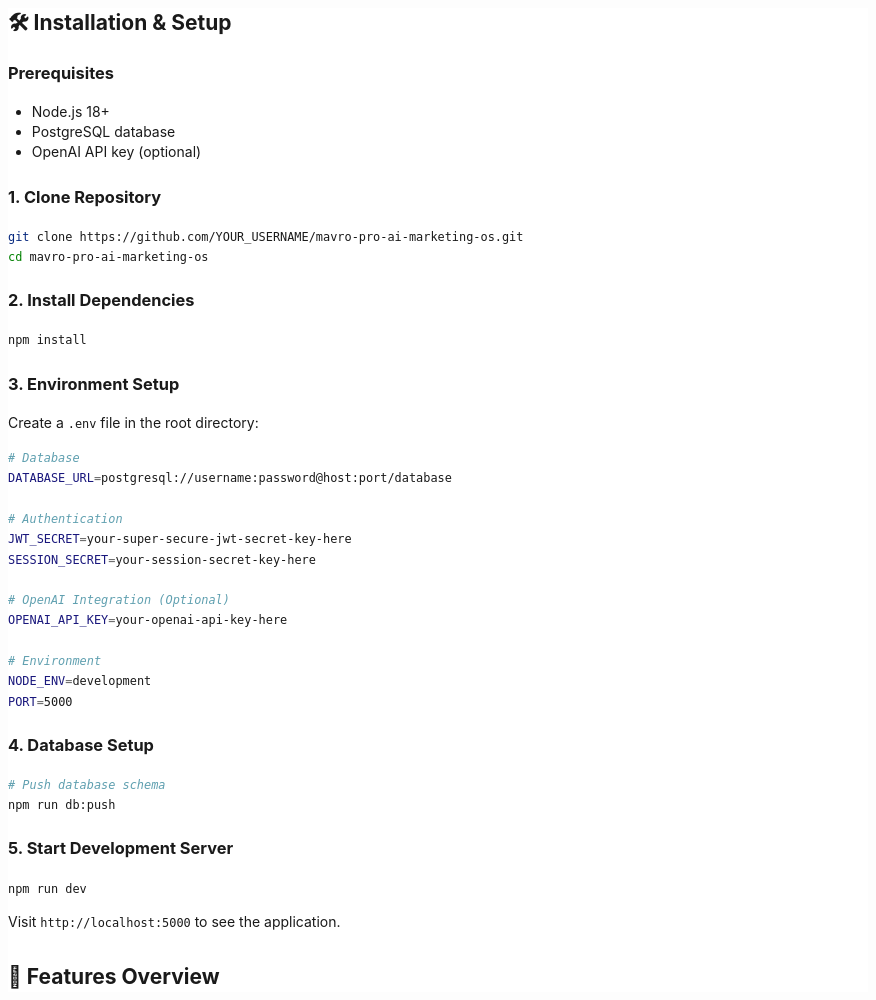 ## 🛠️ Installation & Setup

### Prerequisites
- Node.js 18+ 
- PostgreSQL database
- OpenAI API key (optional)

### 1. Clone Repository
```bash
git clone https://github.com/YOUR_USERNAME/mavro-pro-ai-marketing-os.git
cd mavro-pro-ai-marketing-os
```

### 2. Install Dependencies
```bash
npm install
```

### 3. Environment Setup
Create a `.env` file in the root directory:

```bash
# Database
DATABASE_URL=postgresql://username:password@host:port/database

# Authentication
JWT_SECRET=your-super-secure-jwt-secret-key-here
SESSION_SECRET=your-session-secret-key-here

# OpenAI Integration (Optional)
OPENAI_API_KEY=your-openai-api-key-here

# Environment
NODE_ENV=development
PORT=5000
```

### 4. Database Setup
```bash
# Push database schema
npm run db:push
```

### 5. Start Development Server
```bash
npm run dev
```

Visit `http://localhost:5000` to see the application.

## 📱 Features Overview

-- -- --

## [WHAT IS NEEDED]
Check each line above for the string "marketing" and show the ones that have it.

## [SOLUTION TO THE EXERCISE]
git clone https://github.com/YOUR_USERNAME/mavro-pro-ai-marketing-os.git
cd mavro-pro-ai-marketing-os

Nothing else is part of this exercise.